For the foreseeable future, the most important factor determining public attitudes towards the U.S. commitment to NATO in general and NATO enlargement in particular will be the outcome of the current operation in Kosovo. Has NATO been a positive factor in efforts to stop ethnic cleansing in Kosovo and rein in the activities of Slobodan Milosevic? Or has the Clinton Administration's stubborn reliance on using NATO to the exclusion of other, more broadly-based mechanisms ? such as the United Nations and the Organization for Security and Cooperation in Europe? done more harm than good? The public assessment of these questions will have much to say about whether there will be enthusiasm for additional rounds of NATO expansion in the wake of the Kosovo crisis, or whether there will instead be a contentious debate about the costs and purposes of the NATO alliance and the future U.S. role in it. 

II. If I Had a Hammer: The Opportunity Costs of NATO Enlargement
When the costs of NATO expansion were being debated last year, officials within the Clinton Administration and in pro-enlargement think tanks routinely made the point that expanding NATO would reduce the costs of defending Europe, not increase them. The logic behind these assertions was fairly straightforward. Advocates of enlargement maintained that the new member states feel more secure once they joined NATO, and would therefore not have to spend as much on their military forces as they would if they had to "go it alone" in a "tough neighborhood." Supporters of expansion further suggested that countries seeking NATO membership would be on their best behavior, and that as a result they would improve their records on democracy and human rights and resolve any outstanding ethnic or border disputes they might have with their neighbors. 

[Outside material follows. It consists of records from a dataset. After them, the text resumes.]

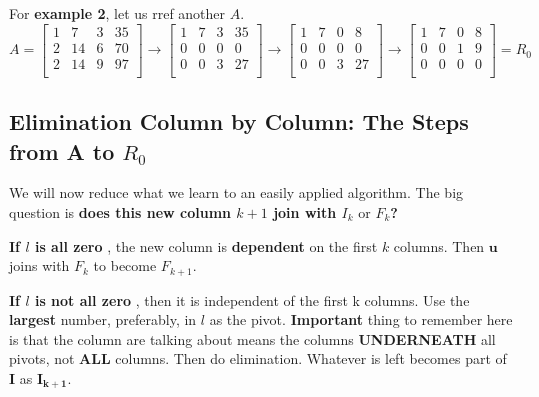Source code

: For \textbf{example 2}, let us rref another \(A\). 
\[
    A = 
    \begin{bmatrix}
        1 & 7 & 3 & 35  \\
        2 & 14 & 6 & 70  \\
        2 & 14 & 9 & 97  \\
    \end{bmatrix}
    \rightarrow
    \begin{bmatrix}
        1 & 7 & 3 & 35  \\
        0 & 0 & 0 & 0  \\
        0 & 0 & 3 & 27  \\
    \end{bmatrix}
    \rightarrow
    \begin{bmatrix}
        1 & 7 & 0 & 8  \\
        0 & 0 & 0 & 0  \\
        0 & 0 & 3 & 27  \\
    \end{bmatrix}
    \rightarrow
    \begin{bmatrix}
        1 & 7 & 0 & 8  \\
        0 & 0 & 1 & 9  \\
        0 & 0 & 0 & 0  \\
    \end{bmatrix}
    = R_0
\] 

\subsection{Elimination Column by Column: The Steps from A to \(R_0\) }

We will now reduce what we learn to an easily applied algorithm. 
The big question is \textbf{does this new column \(k + 1\) join with \(I_k \text{ or } F_k\)?}

\textbf{If \(l\) is all zero }, the new column is \textbf{dependent} on the first \(k\) columns. Then \(\mathbf{u} \) joins with \(F_k\) to become \(F_{k+1} \). 

\textbf{If \(l\) is not all zero }, then it is independent of the first k columns. Use the \textbf{largest} number, preferably, in \(l\) as the pivot. \textbf{Important} thing to remember here is that the column are talking about means the columns \textbf{UNDERNEATH} all pivots, not \textbf{ALL} columns. Then do elimination. Whatever is left becomes part of \(\mathbf{I} \) as \(\mathbf{I_{k+1} }  \). 
 
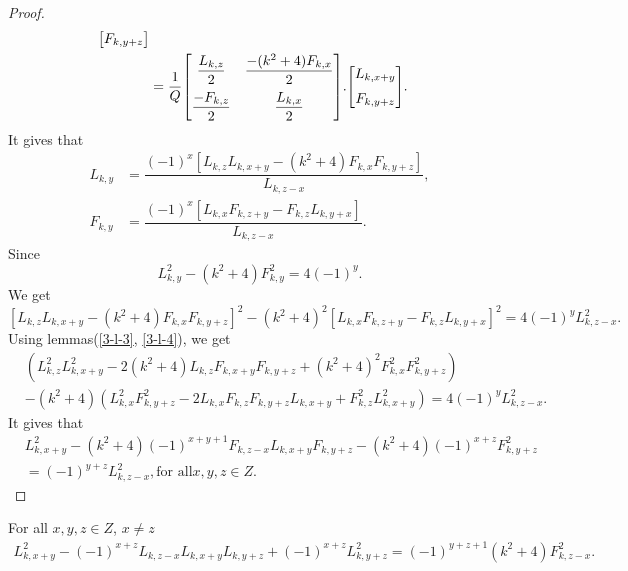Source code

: \begin{proof}
\begin{align*}
{\begin{bmatrix}{}
    F_{k,y+z} \\
	\end{bmatrix}
	}\\
	&=\dfrac{1}{Q}{
 \begin{bmatrix}{}
    \dfrac{L_{k,z}}{2} & \dfrac{-(k^2+4)F_{k,x}}{2}\vspace{.2cm} \\
    \dfrac{-F_{k,z}}{2} & \dfrac{L_{k,x}}{2} \\
	\end{bmatrix}
	}.{
 \begin{bmatrix}{}
    L_{k,x+y}\vspace{.2cm} \\
    F_{k,y+z} \\
	\end{bmatrix}
	}.	
	\end{align*}
	It gives that
	\begin{align*}
	L_{k,y}&=\dfrac{(-1)^x[L_{k,z}L_{k,x+y}-(k^2+4)F_{k,x}F_{k,y+z}]}{L_{k,z-x}},\\
	F_{k,y}&=\dfrac{(-1)^x[L_{k,x}F_{k,z+y}-F_{k,z}L_{k,y+x}]}{L_{k,z-x}}.
	\end{align*}	
Since
$$L^2_{k,y}-(k^2+4)F^2_{k,y}=4(-1)^y.$$
We get
$$[L_{k,z}L_{k,x+y}-(k^2+4)F_{k,x}F_{k,y+z}]^2-(k^2+4)^2[L_{k,x}F_{k,z+y}-F_{k,z}L_{k,y+x}]^2=4(-1)^yL^2_{k,z-x}.$$
Using lemmas(\ref{3-l-3}, \ref{3-l-4}), we get 
\begin{align*}
&(L^2_{k,z}L^2_{k,x+y}-2(k^2+4)L_{k,z}F_{k,x+y}F_{k,y+z}+(k^2+4)^2F^2_{k,x}F^2_{k,y+z})\\&-(k^2+4)(L^2_{k,x}F^2_{k,y+z}-2L_{k,x}F_{k,z}F_{k,y+z}L_{k,x+y}+F^2_{k,z}L^2_{k,x+y})=4(-1)^yL^2_{k,z-x}.
\end{align*}
It gives that
\begin{align*}
&L^2_{k,x+y}-(k^2+4)(-1)^{x+y+1}F_{k,z-x}L_{k,x+y}F_{k,y+z}-(k^2+4)(-1)^{x+z}F^2_{k,y+z}\\&=(-1)^{y+z}L^2_{k,z-x}, \text{for all} x,y,z\in Z.
\end{align*}
\end{proof}
\begin{theorem}For all $x,y,z\in Z $, $x\neq z$
\begin{align*}
L^2_{k,x+y}-(-1)^{x+z}L_{k,z-x}L_{k,x+y}L_{k,y+z}+(-1)^{x+z}L^2_{k,y+z}=(-1)^{y+z+1}(k^2+4)F^2_{k,z-x}.
\end{align*}
\end{theorem}
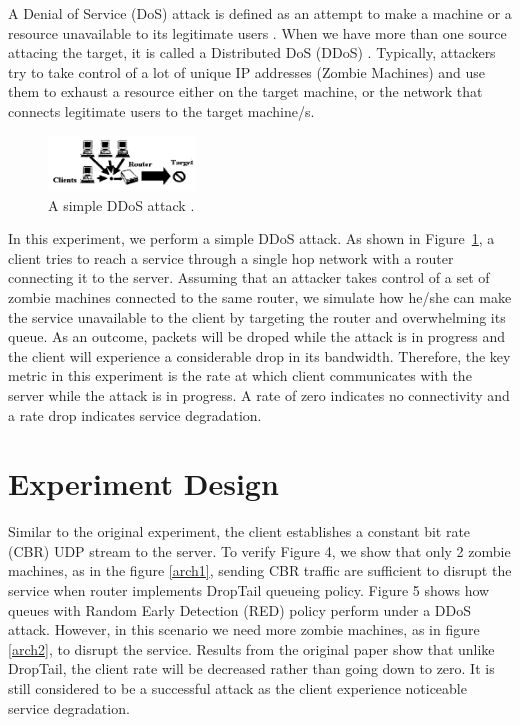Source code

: \documentclass[12pt,twocolumn]{article}
\begin{document}
A Denial of Service (DoS) attack is defined as an attempt to make a machine or a resource unavailable to its legitimate users \cite{bellovin1989security}.
When we have more than one source attacing the target, it is called a Distributed DoS (DDoS) \cite{lau2000distributed}.
Typically, attackers try to take control of a lot of unique IP addresses (Zombie Machines) and use them to exhaust a resource either on the target machine, or the network that connects legitimate users to the target machine/s.

\begin{figure}
    \centering
    \includegraphics[width=0.35\textwidth]{../Figures/sample.png} \caption{A simple DDoS attack \cite{lau2000distributed}.} \label{sampleDDoS}
\end{figure}

In this experiment, we perform a simple DDoS attack.
As shown in Figure~\ref{sampleDDoS}, a client tries to reach a service through a single hop network with a router connecting it to the server.
Assuming that an attacker takes control of a set of zombie machines connected to the same router, we simulate how he/she can make the service unavailable to the client by targeting the router and overwhelming its queue.
As an outcome, packets will be droped while the attack is in progress and the client will experience a considerable drop in its bandwidth.
Therefore, the key metric in this experiment is the rate at which client communicates with the server while the attack is in progress.
A rate of zero indicates no connectivity and a rate drop indicates service degradation.

\section {Experiment Design}

Similar to the original experiment, the client establishes a constant bit rate (CBR) UDP stream to the server.
To verify Figure 4, we show that only 2 zombie machines, as in the figure \ref{arch1}, sending CBR traffic are sufficient to disrupt the service when router implements DropTail queueing policy.
Figure 5 shows how queues with Random Early Detection (RED) policy perform under a DDoS attack.
However, in this scenario we need more zombie machines, as in figure \ref{arch2}, to disrupt the service.
Results from the original paper show that unlike DropTail, the client rate will be decreased rather than going down to zero.
It is still considered to be a successful attack as the client experience noticeable service degradation.
\end{document}
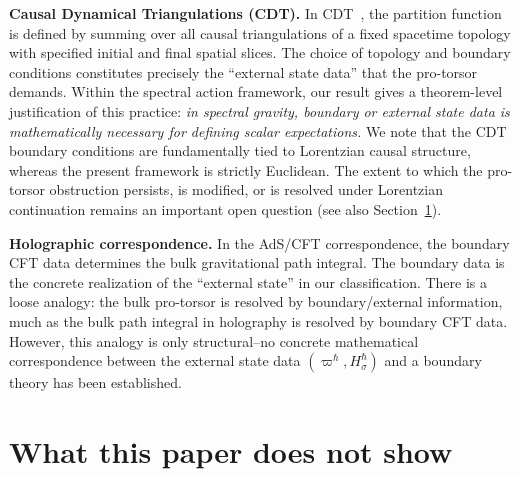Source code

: \documentclass[12pt,a4paper]{article}
\theoremstyle{plain}
\theoremstyle{definition}
\theoremstyle{remark}
\begin{document}
\noindent\textbf{Causal Dynamical Triangulations (CDT).}\quad
In CDT~\cite{AJL:2005,AJL:2012}, the partition function is defined
by summing over all causal triangulations of a fixed spacetime topology
with specified initial and final spatial slices.  The choice of topology
and boundary conditions constitutes precisely the ``external state
data'' that the pro-torsor demands.  Within the spectral action framework, our result gives a theorem-level
justification of this practice: \emph{in spectral gravity, boundary
or external state data is mathematically necessary for defining
scalar expectations.}
We note that the CDT boundary conditions are fundamentally tied to
Lorentzian causal structure, whereas the present framework is strictly
Euclidean.  The extent to which the pro-torsor obstruction persists, is
modified, or is resolved under Lorentzian continuation remains an
important open question (see also Section~\ref{sec:not-shown}).

\medskip

\noindent\textbf{Holographic correspondence.}\quad
In the AdS/CFT correspondence, the boundary CFT data determines the
bulk gravitational path integral.  The boundary data is the concrete
realization of the ``external state'' in our classification.  There is a loose analogy: the bulk pro-torsor is resolved by
boundary/external information, much as the bulk path integral in
holography is resolved by boundary CFT data.  However, this analogy
is only structural--no concrete mathematical correspondence between
the external state data $({\varpi}^\hbar, H_\sigma^\hbar)$ and
a boundary theory has been established.


\section{What this paper does not show}
\label{sec:not-shown}
\end{document}
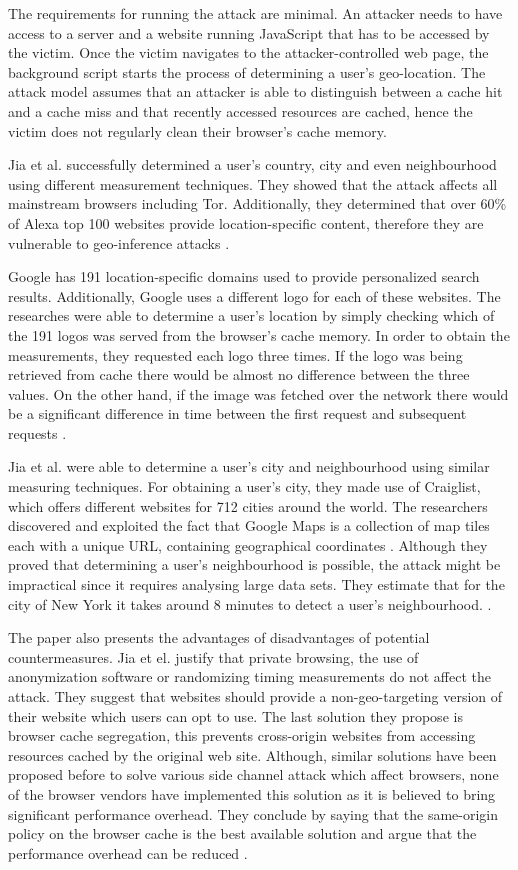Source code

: \documentclass[10pt,a4paper,twoside]{book}
\begin{document}
The requirements for running the attack are minimal. An attacker needs to have access to a server and a website running JavaScript that has to be accessed by the victim. Once the victim navigates to the attacker-controlled web page, the background script starts the process of determining a user's geo-location. The attack model assumes that an attacker is able to distinguish between a cache hit and a cache miss and that recently accessed resources are cached, hence the victim does not regularly clean their browser's cache memory.

Jia et al. successfully determined a user's country, city and even neighbourhood using different measurement techniques. They showed that the attack affects all mainstream browsers including Tor. Additionally, they determined that over 60\% of Alexa top 100 websites provide location-specific content, therefore they are vulnerable to geo-inference attacks \cite{jia2015know}.

Google has 191 location-specific domains used to provide personalized search results. Additionally, Google uses a different logo for each of these websites. The researches were able to determine a user's location by simply checking which of the 191 logos was served from the browser's cache memory. In order to obtain the measurements, they requested each logo three times. If the logo was being retrieved from cache there would be almost no difference between the three values. On the other hand, if the image was fetched over the network there would be a significant difference in time between the first request and subsequent requests \cite{jia2015know}.

Jia et al. were able to determine a user's city and neighbourhood using similar measuring techniques. For obtaining a user's city, they made use of Craiglist, which offers different websites for 712 cities around the world. The researchers discovered and exploited the fact that Google Maps is a collection of map tiles each with a unique URL, containing geographical coordinates \cite{jia2015know}. Although they proved that determining a user's neighbourhood is possible, the attack might be impractical since it requires analysing large data sets. They estimate that for the city of New York it takes around 8 minutes to detect a user's neighbourhood. \cite{jia2015know}.

The paper also presents the advantages of disadvantages of potential countermeasures. Jia et el. justify that private browsing, the use of anonymization software or randomizing timing measurements do not affect the attack. They suggest that websites should provide a non-geo-targeting version of their website which users can opt to use. The last solution they propose is browser cache segregation, this prevents cross-origin websites from accessing resources cached by the original web site. Although, similar solutions have been proposed before to solve various side channel attack which affect browsers, none of the browser vendors have implemented this solution as it is believed to bring significant performance overhead. They conclude by saying that the same-origin policy on the browser cache is the best available solution and argue that the performance overhead can be reduced \cite{jia2015know}.
\end{document}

Critics of expansion raised several points in opposition to this rosy view of the impact of a bigger NATO on security and military spending in East and Central Europe. Citing NATO member Turkey's 15 year campaign of bombing and burning villages in its war against Kurdish autonomy in the southeastern portion of the country, some suggested that NATO membership might be viewed as a blank check to engage in internal ethnic conflicts and carry out human rights abuses with relative impunity. Other analysts suggested that to the extent that expansion created a new dividing line in Europe, new NATO members might at some future date drag the alliance into outstanding ethnic and border disputes that they had with neighboring, non-NATO members. 

As was the case in the assessment of NATO costs, analysis of the impacts of NATO enlargement on the security situation in East and Central Europe has also been overshadowed by the war in Kosovo. The relevant question now with respect to NATO in general and NATO expansion in particular is whether the intense focus on "updating" NATO and making it relevant to the new security problems facing Europe and the world has led to the neglect of other security instruments such as the United Nations and the Organization for Security and Cooperation in Europe. 

A number of advocates of NATO expansion have suggested that the alliance's choice in the post-Cold War period is to "expand or die." And others have asserted that although NATO was originally designed to confront a rival military alliance, the now defunct Warsaw Pact, that given its superior resources and clear command structure it is the most useful tool available to deal with problems like ethnic conflict in the Balkans. But after witnessing a month of NATO bombing raids in Kosovo, Serbia, and Montenegro, it seems that the current NATO effort serves as living proof of an old proverb: if all you have in your tool box are hammers, all your problems start to look like nails. 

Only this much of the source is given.